We have a long-form audio recording app built on AVAudioEngine. We install a tap on inputNode, accumulate the PCM buffers, and encode them to AAC in ~60-second chunks. Setup is essentially:
let session = AVAudioSession.sharedInstance()
try session.setCategory(.playAndRecord, mode: .default,
options: [.defaultToSpeaker, .allowBluetooth, .allowBluetoothA2DP])
try session.setActive(true)
let engine = AVAudioEngine()
let input = engine.inputNode
let format = input.inputFormat(forBus: 0) // valid, e.g. 48 kHz, 1 ch
input.installTap(onBus: 0, bufferSize: 1024, format: format) { buffer, _ in
// In the failure case, buffer.floatChannelData is entirely 0.0
// (accumulate + encode to AAC)
}
engine.prepare()
try engine.start()
Intermittently — and so far only reported from the field, never reproduced in normal testing — a recording comes out completely silent.

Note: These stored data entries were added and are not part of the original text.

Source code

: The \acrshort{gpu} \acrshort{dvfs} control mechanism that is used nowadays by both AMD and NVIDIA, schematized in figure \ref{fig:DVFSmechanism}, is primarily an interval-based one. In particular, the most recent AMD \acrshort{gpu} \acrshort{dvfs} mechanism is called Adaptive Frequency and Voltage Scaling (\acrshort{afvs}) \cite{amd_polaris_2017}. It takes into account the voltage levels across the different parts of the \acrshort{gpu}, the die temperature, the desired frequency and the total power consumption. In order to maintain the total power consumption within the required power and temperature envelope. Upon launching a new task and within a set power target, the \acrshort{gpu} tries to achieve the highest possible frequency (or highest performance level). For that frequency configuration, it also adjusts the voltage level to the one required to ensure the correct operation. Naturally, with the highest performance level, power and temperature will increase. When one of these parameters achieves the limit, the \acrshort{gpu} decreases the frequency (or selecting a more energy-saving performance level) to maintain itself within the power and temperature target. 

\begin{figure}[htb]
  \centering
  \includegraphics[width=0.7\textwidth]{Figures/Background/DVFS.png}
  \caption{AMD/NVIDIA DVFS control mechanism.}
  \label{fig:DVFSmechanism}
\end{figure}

When we decode the resulting AAC and inspect the raw PCM, every sample is exactly 0.0. The signature is very specific:
- The engine is running and the tap keeps firing for the full duration (normal number of buffers / full-length chunks).
- inputFormat is valid (sampleRate ≠ 0, e.g. 48 kHz).
- No error is thrown anywhere — setCategory, setActive, start(), and the tap callback all succeed.
- The PCM is literally all zeros (not low-level noise / room tone — exact 0.0).
- Two separate silent recordings decode to byte-identical AAC, confirming pure digital silence rather than corruption.
So as far as our error handling, format checks, and tap-liveness are concerned, everything looks healthy — yet the microphone is delivering pure silence.
One way we can reproduce it: recording while the iPhone is being driven via macOS iPhone Mirroring (the iPhone stays locked, the mic is effectively unavailable from the device, but our session still activates with a valid format and the tap fires zero-filled buffers for the whole recording — with no error at any point).
What we've ruled out: microphone permission is granted; it's not truncation or short capture (full-length, full frame count); it's not our encoding step (the input buffers themselves are zero); it's not a quiet/obstructed mic (that would be low noise, not exact 0.0).
Questions:
- What other device states or scenarios can cause a running AVAudioEngine input tap to deliver all-zero buffers with a valid format and no error? (e.g. another process/system feature holding the mic, Continuity Camera/Mic, CallKit/PushToTalk session ownership, etc.)
- Since this surfaces with no error and a valid format, what is the recommended way to detect it at runtime? Is monitoring the input level / PCM energy the only signal, or is there a supported API to know the input isn't actually live?
- What's the recommended recovery once detected — is a full session deactivate/reactivate re-handshake sufficient, or is recreating the engine required?